NEW YORK — Upon his arrival home for Christmas last week, Dexter Strickland stepped inside his family’s Rahway, N.J., apartment, breathed a deep sigh and had three words.
“It’s been awhile,” his mother Sherrone Helsey recounted her son saying.
Strickland had planned on returning to Chapel Hill on Sunday. But after inclement weather derailed air and ground travel plans throughout the northeast, Strickland’s stay in New Jersey was extended through Tuesday, giving the sophomore shooting guard a 40-minute drive with his father to New York City instead of a flight with the team.
Siblings, cousins and grandparents would follow later in the day to the hallowed Madison Square Garden, the site where Strickland signed his letter of intent to attend North Carolina two years ago as a promising young guard out of St. Patrick High School in Elizabeth, N.J.
“All kids that are fans of basketball want to play at the Garden. Being a Jersey boy, he doesn’t want to just play at the Garden – he wants to perform well at the Garden,” Helsey said, adding that she preferred the 40-minute train ride to the hours-long trip she makes to Chapel Hill about eight times each season.
Playing against Rutgers before friends and about 15 family members, Strickland said he was unfazed by the tradition of Madison Square Garden and his hometown onlookers. Strickland fielded the opening tip-off and later scored the game’s first points by weaving his way through the Scarlet Knights’ defense for an early lay-up.

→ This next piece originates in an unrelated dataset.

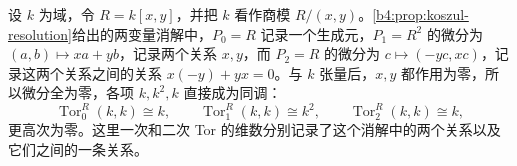 设 \(k\) 为域，令 \(R=k[x,y]\)，并把 \(k\) 看作商模 \(R/(x,y)\)。\cref{b4:prop:koszul-resolution}给出的两变量消解中，\(P_0=R\) 记录一个生成元，\(P_1=R^2\) 的微分为 \((a,b)\mapsto xa+yb\)，记录两个关系 \(x,y\)，而 \(P_2=R\) 的微分为 \(c\mapsto(-yc,xc)\)，记录这两个关系之间的关系 \(x(-y)+yx=0\)。与 \(k\) 张量后，\(x,y\) 都作用为零，所以微分全为零，各项 \(k,k^2,k\) 直接成为同调：
\[
	\operatorname{Tor}_0^R(k,k)\cong k,\qquad \operatorname{Tor}_1^R(k,k)\cong k^2,\qquad \operatorname{Tor}_2^R(k,k)\cong k,
\]
更高次为零。这里一次和二次 Tor 的维数分别记录了这个消解中的两个关系以及它们之间的一条关系。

“It was very important … important for us to bring that intensity early,” Strickland said.
The guard finished the game with nine points one week after setting a career-high of 19 against William & Mary and tying his previous career-high of 18 points against Texas on Dec. 18. Strickland originally set his career-high of 18 points against Rutgers last year in an 81-67 victory at the Smith Center.
Strickland’s point performance tied him for third-most in a 78-55 victory that showed little evidence of distraction or rust after flight delays and eight days without a full-team practice.